Kodachrome Basin State Park
- Written by Lindsey Huster
- 4 min read
- Last updated 3 months ago
Kodachrome Basin State Park is located 12 miles south of Highway 12 and 20 miles southeast of Bryce Canyon National Park. If you are visiting Bryce I highly recommend visiting this park and the nearby Grosvenor Arch.
Highlights of the park
Kodachrome features nearly 70 monolithic spires, ranging from 6 – 170 feet in height. From the park guide, “Kodachrome Basin is a spectacle of towering sandstone chimneys, changing in color and shadow with the day’s mood; from red-tinged spires against a blue sky to soft evening light settling over the desert. This color and contrast prompted the National Geographic Society in 1949, with consent from Kodak Film Corp., to name the park Kodachrome.” In 1963, the area opened to the public as a state park. The park is mainly used for camping, hiking, horseback riding, and mountain biking.
Check out our video
Grosvenor Arch is located about 10 miles southeast of Kodachrome Basin State Park. Formerly part of the park, but now within Grand Staircase Escalante National Monument boundaries. It is well worth the extra drive, especially if your vehicle allows it. It is a dirt road and probably impassable if wet. There are no fees and it is open year-round.
This massive arch is named after a former president of the National Geographic Society, Gilbert Hovey Grosvenor. He was the first full-time editor of National Geographic Magazine. The arch stands 152 feet high and spans 92 feet. It’s actually a sandstone double arch that has been compared to a children’s cartoon castle. The main parking lot offers restrooms and the .25-mile trail is paved and handicap accessible. The trail does continue into the sand and leads you to different vantage points of the arch. This is great for taking photos.
Lexi’s day out
We started the afternoon by visiting Grosvenor Arch, we passed the small sign and dirt road leading to the arch so be on the lookout. After getting back on track, we arrived at the empty parking lot. This is a lesser-known park and it was fall so we had the whole place to ourselves. We were super excited about the short walk to get a better look. Even Lexi was ready to explore.

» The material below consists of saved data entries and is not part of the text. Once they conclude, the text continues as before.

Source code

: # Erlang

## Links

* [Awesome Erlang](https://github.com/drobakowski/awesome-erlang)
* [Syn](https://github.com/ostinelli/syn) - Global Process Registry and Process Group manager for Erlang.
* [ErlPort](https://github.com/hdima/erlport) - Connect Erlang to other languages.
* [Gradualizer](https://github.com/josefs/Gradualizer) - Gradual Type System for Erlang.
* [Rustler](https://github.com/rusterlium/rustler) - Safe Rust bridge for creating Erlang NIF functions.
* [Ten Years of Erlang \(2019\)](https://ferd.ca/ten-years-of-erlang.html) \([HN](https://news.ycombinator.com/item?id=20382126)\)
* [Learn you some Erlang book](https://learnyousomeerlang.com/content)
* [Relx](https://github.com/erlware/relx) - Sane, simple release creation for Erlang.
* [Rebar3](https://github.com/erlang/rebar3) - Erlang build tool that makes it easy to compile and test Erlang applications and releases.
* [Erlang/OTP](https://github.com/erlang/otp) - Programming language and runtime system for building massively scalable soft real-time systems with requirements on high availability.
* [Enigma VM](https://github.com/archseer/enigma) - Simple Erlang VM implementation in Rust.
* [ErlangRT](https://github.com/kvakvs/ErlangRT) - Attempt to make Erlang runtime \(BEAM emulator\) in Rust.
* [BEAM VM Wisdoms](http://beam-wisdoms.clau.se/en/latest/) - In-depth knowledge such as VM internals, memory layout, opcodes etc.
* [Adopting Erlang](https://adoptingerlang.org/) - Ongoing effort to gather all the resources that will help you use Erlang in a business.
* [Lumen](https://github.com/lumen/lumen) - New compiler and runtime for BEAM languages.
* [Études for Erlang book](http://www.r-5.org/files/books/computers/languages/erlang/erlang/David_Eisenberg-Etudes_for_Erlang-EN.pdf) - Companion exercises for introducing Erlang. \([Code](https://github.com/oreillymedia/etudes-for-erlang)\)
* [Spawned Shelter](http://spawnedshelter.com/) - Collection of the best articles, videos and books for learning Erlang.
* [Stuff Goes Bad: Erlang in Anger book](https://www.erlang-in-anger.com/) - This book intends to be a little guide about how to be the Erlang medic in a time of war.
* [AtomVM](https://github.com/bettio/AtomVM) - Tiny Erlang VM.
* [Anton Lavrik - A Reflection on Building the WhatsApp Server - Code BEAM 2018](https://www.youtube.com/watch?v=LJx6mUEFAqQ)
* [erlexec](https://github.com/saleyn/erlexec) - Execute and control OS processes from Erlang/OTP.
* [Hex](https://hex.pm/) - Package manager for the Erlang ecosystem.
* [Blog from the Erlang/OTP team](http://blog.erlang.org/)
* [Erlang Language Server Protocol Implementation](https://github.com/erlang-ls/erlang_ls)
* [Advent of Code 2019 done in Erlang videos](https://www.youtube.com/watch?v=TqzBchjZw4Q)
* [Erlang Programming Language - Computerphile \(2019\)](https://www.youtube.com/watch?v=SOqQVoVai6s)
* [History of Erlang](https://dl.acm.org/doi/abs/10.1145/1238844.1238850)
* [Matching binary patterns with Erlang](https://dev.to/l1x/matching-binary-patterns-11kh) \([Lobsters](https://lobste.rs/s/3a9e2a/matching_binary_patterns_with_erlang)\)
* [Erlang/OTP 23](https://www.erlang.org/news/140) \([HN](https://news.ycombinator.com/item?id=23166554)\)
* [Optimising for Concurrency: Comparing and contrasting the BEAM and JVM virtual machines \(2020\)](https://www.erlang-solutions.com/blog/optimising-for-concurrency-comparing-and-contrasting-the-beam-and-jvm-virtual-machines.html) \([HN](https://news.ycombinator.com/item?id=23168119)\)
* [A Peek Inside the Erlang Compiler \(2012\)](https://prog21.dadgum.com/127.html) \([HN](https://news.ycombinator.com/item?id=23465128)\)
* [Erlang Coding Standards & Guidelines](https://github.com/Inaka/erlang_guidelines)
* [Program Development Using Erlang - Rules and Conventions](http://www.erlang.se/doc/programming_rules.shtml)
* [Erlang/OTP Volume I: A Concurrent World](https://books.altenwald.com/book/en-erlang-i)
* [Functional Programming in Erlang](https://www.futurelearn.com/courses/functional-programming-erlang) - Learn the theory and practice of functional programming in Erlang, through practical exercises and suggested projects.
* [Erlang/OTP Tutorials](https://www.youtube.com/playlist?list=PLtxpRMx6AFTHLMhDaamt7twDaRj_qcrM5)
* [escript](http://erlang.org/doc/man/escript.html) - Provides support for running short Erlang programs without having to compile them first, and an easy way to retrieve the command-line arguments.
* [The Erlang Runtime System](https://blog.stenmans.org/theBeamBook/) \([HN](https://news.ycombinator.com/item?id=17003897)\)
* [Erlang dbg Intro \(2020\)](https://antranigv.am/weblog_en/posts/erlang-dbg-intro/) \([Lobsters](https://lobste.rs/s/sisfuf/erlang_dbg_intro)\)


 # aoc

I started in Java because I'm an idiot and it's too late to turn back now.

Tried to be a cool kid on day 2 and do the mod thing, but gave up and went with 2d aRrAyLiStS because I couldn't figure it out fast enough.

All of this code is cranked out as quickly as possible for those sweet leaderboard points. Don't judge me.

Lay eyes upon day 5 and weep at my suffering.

We started down the trail and Keith walked into a huge bug swarm. At about that time, Lexi had an accident. So Keith cleaned it up and took the bag back to the jeep. Lexi and I continued down the path and I was videoing her. By the time Keith caught back up to us, remember this is only a .25 mile walk, I was on the ground! I had fallen and landed in a bush scraping up my face, hands, and knees. This trip was starting out a little rough. 😉 Now I had to walk back to the jeep and clean off my face and determine if I needed band-aids. Two more cars showed up and we met some really nice people to share the arch with.
This arch was different than others arches we’ve seen. Most that we’ve seen are red rock and this arch is gray in color. It’s also a compact arch, tall and skinny. We really enjoyed walking around the area and looking at all the different angles of the Grosvenor Arch.
Angel’s Palace Trail
Next, we drove into Kodachrome Basin State Park to hike the Angel’s Palace Trail. The park is dog-friendly and this would be a great hike for Lexi. We thought that the hike was a 1.5-mile loop trail with a 288 ft. elevation gain. The hike we took ended up being an out-and-back trail and we think it was more like 2.5 – 3 miles. Not sure if we read it wrong or went the wrong way. Either way, we really enjoyed this hike.
Lexi also loved it! She was running a little and smiling the entire time. She hiked all the way out and then I used a backpack, for the first time, on the way back. It got dark quickly and we wanted to get back quicker than she can walk. We had brought dinner with us and found a covered picnic area across from where we had parked. It was VERY dark while we ate!